Critique: «7e Symphonie» de Mahler par l’OSR, au Victoria Hall

Jonathan Nott, la contagion

mahlérienne

Sans aller jusqu’à l’exploit, on peut dire que Jonathan Nott a relevé un sacré défi. En choisissant comme premier contact avec l’OSR la 7e Symphonie de Mahler, si touffue, énigmatique et paradoxale, le chef britannique a placé haut la barre. Le test réciproque que représentait ce concert était très attendu. Avec autant de curiosité que de crainte. Très peu de répétitions pour un tel monument: le risque était énorme.

L’œuvre – déstabilisante dans l’éclatement kaléidoscopique de ses formes et de ses climats, et facilement lassante dans la répétition de ses cellules thématiques si la tension n’est pas maintenue sans relâche – déploie ses contradictions sur presque une heure et demie. Il faut une précision drastique, pour éviter le sentiment d’une accumulation désordonnée d’éléments disparates. Mais aussi un solide sens de la narration et une grande malléabilité afin de soutenir les volte-face émotionnelles de la partition, extrêmement complexe.

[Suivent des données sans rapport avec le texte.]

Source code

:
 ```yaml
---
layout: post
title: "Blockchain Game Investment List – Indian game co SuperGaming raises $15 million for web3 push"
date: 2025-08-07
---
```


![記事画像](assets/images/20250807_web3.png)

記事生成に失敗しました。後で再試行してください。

Pour avoir enregistré l’intégrale des symphonies avec l’Orchestre symphonique de Bamberg, Jonathan Nott fait partie des chefs contaminés par le virus mahlérien. Sa signature, dans cet univers si particulier qui soulève autant de passions que de détestations, c’est la limpidité des plans, la fluidité des mouvements, la souplesse des nuances et l’effusion des sentiments. Avec une façon d’avancer en évitant le marquage des temps. Comme en vol.

Pari gagné, donc: l’œuvre, rarement donnée, s’est miraculeusement rassemblée sous la direction très engagée du chef, qui a tout autant libéré que canalisé les folies de l’œuvre. Des premières mesures, entre battements de cœur et marche funèbre, où le Tenorhorn plante un climat lugubre, les contraires s’affrontent et se succèdent sans répit. En collages sonores. Les cordes sombres et les bois inquiets enchaînent, avant de basculer d’éclaircies en tourmentes, de visions fantomatiques en citations ironiques, d’ambiances campagnardes en valses sentimentales.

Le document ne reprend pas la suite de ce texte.